> **Task brief**
Filter the entries below, keeping every line that has the word "embed".
[[ Data provided, beginning ]]
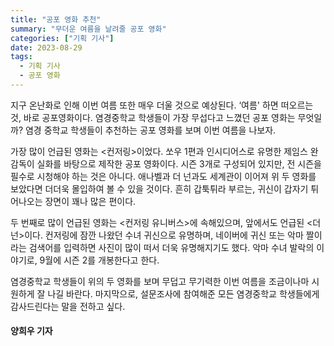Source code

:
 ```yaml
---
title: "공포 영화 추천"
summary: "무더운 여름을 날려줄 공포 영화"
categories: ["기획 기사"]
date: 2023-08-29
tags:
  - 기획 기사
  - 공포 영화
---
```


지구 온난화로 인해 이번 여름 또한 매우 더울 것으로 예상된다. ‘여름' 하면 떠오르는 것, 바로 공포영화이다. 염경중학교 학생들이 가장 무섭다고 느꼈던 공포 영화는 무엇일까? 염경 중학교 학생들이 추천하는 공포 영화를 보며 이번 여름을 나보자. 

가장 많이 언급된 영화는 <컨저링>이었다. 쏘우 1편과 인시디어스로 유명한 제임스 완 감독이 실화를 바탕으로 제작한 공포 영화이다. 시즌 3개로 구성되어 있지만, 전 시즌을 필수로 시청해야 하는 것은 아니다. 애나벨과 더 넌과도 세계관이 이어져 위 두 영화를 보았다면 더더욱 몰입하여 볼 수 있을 것이다. 흔히 갑툭튀라 부르는, 귀신이 갑자기 튀어나오는 장면이 꽤나 많은 편이다. 

두 번째로 많이 언급된 영화는 <컨저링 유니버스>에 속해있으며, 앞에서도 언급된 <더 넌>이다. 컨저링에 잠깐 나왔던 수녀 귀신으로 유명하며, 네이버에 귀신 또는 악마 짤이라는 검색어를 입력하면 사진이 많이 떠서 더욱 유명해지기도 했다. 악마 수녀 발락의 이야기로, 9월에 시즌 2를 개봉한다고 한다.

염경중학교 학생들이 위의 두 영화를 보며 무덥고 무기력한 이번 여름을 조금이나마 시원하게 잘 나길 바란다. 마지막으로, 설문조사에 참여해준 모든 염경중학교 학생들에게 감사드린다는 말을 전하고 싶다.

#### 양희우 기자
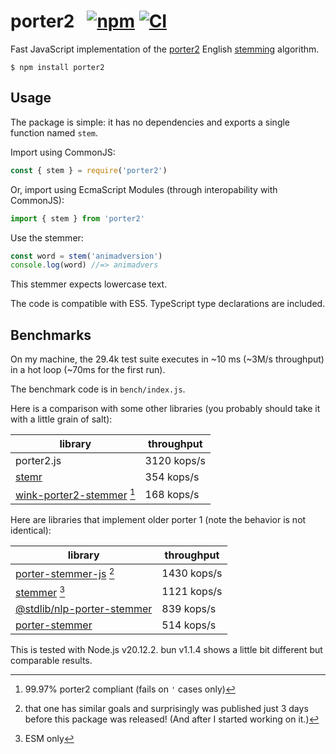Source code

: # porter2 &nbsp; [![npm](https://img.shields.io/npm/v/porter2.svg)](https://www.npmjs.com/package/porter2) [![CI](https://github.com/Bannerets/porter2.js/actions/workflows/ci.yml/badge.svg)](https://github.com/Bannerets/porter2.js/actions/workflows/ci.yml)

Fast JavaScript implementation of the [porter2] English [stemming] algorithm.

```console
$ npm install porter2
```

[porter2]: https://snowballstem.org/algorithms/english/stemmer.html
[stemming]: https://en.wikipedia.org/wiki/Stemming

## Usage

The package is simple: it has no dependencies and exports a single function
named `stem`.

Import using CommonJS:

```javascript
const { stem } = require('porter2')
```

Or, import using EcmaScript Modules (through interopability with CommonJS):

```javascript
import { stem } from 'porter2'
```

Use the stemmer:

```javascript
const word = stem('animadversion')
console.log(word) //=> animadvers
```

This stemmer expects lowercase text.

The code is compatible with ES5. TypeScript type declarations are included.

## Benchmarks

On my machine, the 29.4k test suite executes in ~10 ms (~3M/s throughput) in a
hot loop (~70ms for the first run).

The benchmark code is in `bench/index.js`.

Here is a comparison with some other libraries (you probably should take it with
a little grain of salt):

| library                              | throughput    |
| ------------------------------------ | ------------- |
| porter2.js                           | 3120 kops/s   |
| [stemr][]                            | 354 kops/s    |
| [wink-porter2-stemmer][] [^1]        | 168 kops/s    |

[stemr]: https://github.com/localvoid/stemr
[wink-porter2-stemmer]: https://github.com/winkjs/wink-porter2-stemmer

Here are libraries that implement older porter 1 (note the behavior is not
identical):

| library                              | throughput    |
| ------------------------------------ | ------------- |
| [porter-stemmer-js][] [^2]           | 1430 kops/s   |
| [stemmer][] [^3]                     | 1121 kops/s   |
| [@stdlib/nlp-porter-stemmer][]       | 839 kops/s    |
| [porter-stemmer][]                   | 514 kops/s    |

[porter-stemmer-js]: https://github.com/evi1Husky/PorterStemmer
[stemmer]: https://github.com/words/stemmer
[@stdlib/nlp-porter-stemmer]: https://github.com/stdlib-js/nlp-porter-stemmer
[porter-stemmer]: https://github.com/jedp/porter-stemmer

This is tested with Node.js v20.12.2. bun v1.1.4 shows a little bit different
but comparable results.

[^1]: 99.97% porter2 compliant (fails on `'` cases only)

[^2]: that one has similar goals and surprisingly was published just 3 days
before this package was released! (And after I started working on it.)

[^3]: ESM only
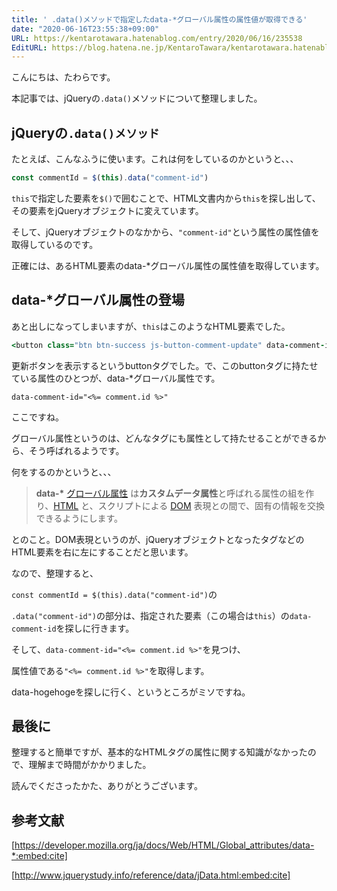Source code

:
 ```yaml
---
title: ' .data()メソッドで指定したdata-*グローバル属性の属性値が取得できる'
date: "2020-06-16T23:55:38+09:00"
URL: https://kentarotawara.hatenablog.com/entry/2020/06/16/235538
EditURL: https://blog.hatena.ne.jp/KentaroTawara/kentarotawara.hatenablog.com/atom/entry/26006613585999313
---
```


こんにちは、たわらです。

本記事では、jQueryの`.data()`メソッドについて整理しました。



## jQueryの`.data()メソッド`

たとえば、こんなふうに使います。これは何をしているのかというと、、、

```javascript
const commentId = $(this).data("comment-id")
```

`this`で指定した要素を`$()`で囲むことで、HTML文書内から`this`を探し出して、その要素をjQueryオブジェクトに変えています。



そして、jQueryオブジェクトのなかから、`"comment-id"`という属性の属性値を取得しているのです。



正確には、あるHTML要素のdata-*グローバル属性の属性値を取得しています。



## data-*グローバル属性の登場

あと出しになってしまいますが、`this`はこのようなHTML要素でした。

```ruby
<button class="btn btn-success js-button-comment-update" data-comment-id="<%= comment.id %>">更新</button>
```

更新ボタンを表示するというbuttonタグでした。で、このbuttonタグに持たせている属性のひとつが、data-*グローバル属性です。

`data-comment-id="<%= comment.id %>"`

ここですね。

グローバル属性というのは、どんなタグにも属性として持たせることができるから、そう呼ばれるようです。



何をするのかというと、、、

> **data-\*** [グローバル属性](https://developer.mozilla.org/ja/docs/Web/HTML/Global_attributes) は**カスタムデータ属性**と呼ばれる属性の組を作り、[HTML](https://developer.mozilla.org/ja/docs/Web/HTML) と、スクリプトによる [DOM](https://developer.mozilla.org/ja/docs/DOM) 表現との間で、固有の情報を交換できるようにします。

とのこと。DOM表現というのが、jQueryオブジェクトとなったタグなどのHTML要素を右に左にすることだと思います。



なので、整理すると、

`const commentId = $(this).data("comment-id")`の



`.data("comment-id")`の部分は、指定された要素（この場合は`this`）の`data-comment-id`を探しに行きます。



そして、`data-comment-id="<%= comment.id %>"`を見つけ、



属性値である`"<%= comment.id %>"`を取得します。



data-hogehogeを探しに行く、というところがミソですね。



## 最後に

整理すると簡単ですが、基本的なHTMLタグの属性に関する知識がなかったので、理解まで時間がかかりました。



読んでくださったかた、ありがとうございます。



## 参考文献


[https://developer.mozilla.org/ja/docs/Web/HTML/Global_attributes/data-*:embed:cite]



[http://www.jquerystudy.info/reference/data/jData.html:embed:cite]













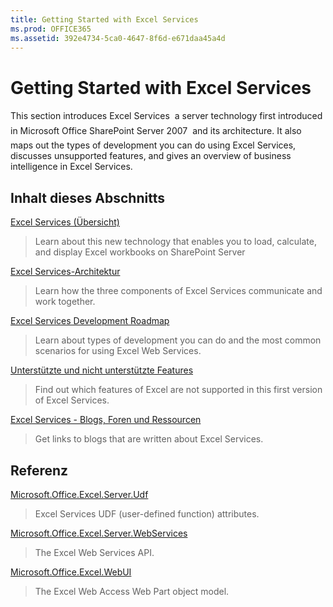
 ```yaml
---
title: Getting Started with Excel Services
ms.prod: OFFICE365
ms.assetid: 392e4734-5ca0-4647-8f6d-e671daa45a4d
---
```



# Getting Started with Excel Services

This section introduces Excel Services  a server technology first introduced in Microsoft Office SharePoint Server 2007  and its architecture. It also maps out the types of development you can do using Excel Services, discusses unsupported features, and gives an overview of business intelligence in Excel Services.
  
    
    


## Inhalt dieses Abschnitts


 [Excel Services (Übersicht)](excel-services-overview.md)
  
    
    
> Learn about this new technology that enables you to load, calculate, and display Excel workbooks on SharePoint Server
    
  
 [Excel Services-Architektur](excel-services-architecture.md)
  
    
    
> Learn how the three components of Excel Services communicate and work together.
    
  
 [Excel Services Development Roadmap](excel-services-development-roadmap.md)
  
    
    
> Learn about types of development you can do and the most common scenarios for using Excel Web Services.
    
  
 [Unterstützte und nicht unterstützte Features](supported-and-unsupported-features.md)
  
    
    
> Find out which features of Excel are not supported in this first version of Excel Services.
    
  
 [Excel Services - Blogs, Foren und Ressourcen](excel-services-blogs-forums-and-resources.md)
  
    
    
> Get links to blogs that are written about Excel Services.
    
  

## Referenz


 [Microsoft.Office.Excel.Server.Udf](https://msdn.microsoft.com/library/Microsoft.Office.Excel.Server.Udf.aspx)
  
    
    
> Excel Services UDF (user-defined function) attributes.
    
  
 [Microsoft.Office.Excel.Server.WebServices](https://msdn.microsoft.com/library/Microsoft.Office.Excel.Server.WebServices.aspx)
  
    
    
> The Excel Web Services API.
    
  
 [Microsoft.Office.Excel.WebUI](https://msdn.microsoft.com/library/Microsoft.Office.Excel.WebUI.aspx)
  
    
    
> The Excel Web Access Web Part object model.
    
  

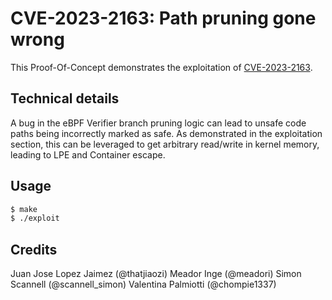 # CVE-2023-2163: Path pruning gone wrong

This Proof-Of-Concept demonstrates the exploitation of [CVE-2023-2163](https://github.com/google/security-research/security/advisories/GHSA-j87x-j6mh-mv8v).

## Technical details

A bug in the eBPF Verifier branch pruning logic can lead to unsafe code paths
being incorrectly marked as safe. As demonstrated in the exploitation section,
this can be leveraged to get arbitrary read/write in kernel memory, 
leading to LPE and Container escape.

## Usage

```sh
$ make
$ ./exploit
```

## Credits

Juan Jose Lopez Jaimez (@thatjiaozi)
Meador Inge (@meadori)
Simon Scannell (@scannell_simon)
Valentina Palmiotti (@chompie1337)
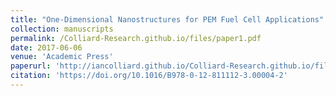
 ```yaml
---
title: "One-Dimensional Nanostructures for PEM Fuel Cell Applications"
collection: manuscripts
permalink: /Colliard-Research.github.io/files/paper1.pdf
date: 2017-06-06
venue: 'Academic Press'
paperurl: 'http://iancolliard.github.io/Colliard-Research.github.io/files/paper1.pdf'
citation: 'https://doi.org/10.1016/B978-0-12-811112-3.00004-2'
---
```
[[ Data provided, end ]]
> **Answer space**
[https://developer.mozilla.org/ja/docs/Web/HTML/Global_attributes/data-*:embed:cite]
[http://www.jquerystudy.info/reference/data/jData.html:embed:cite]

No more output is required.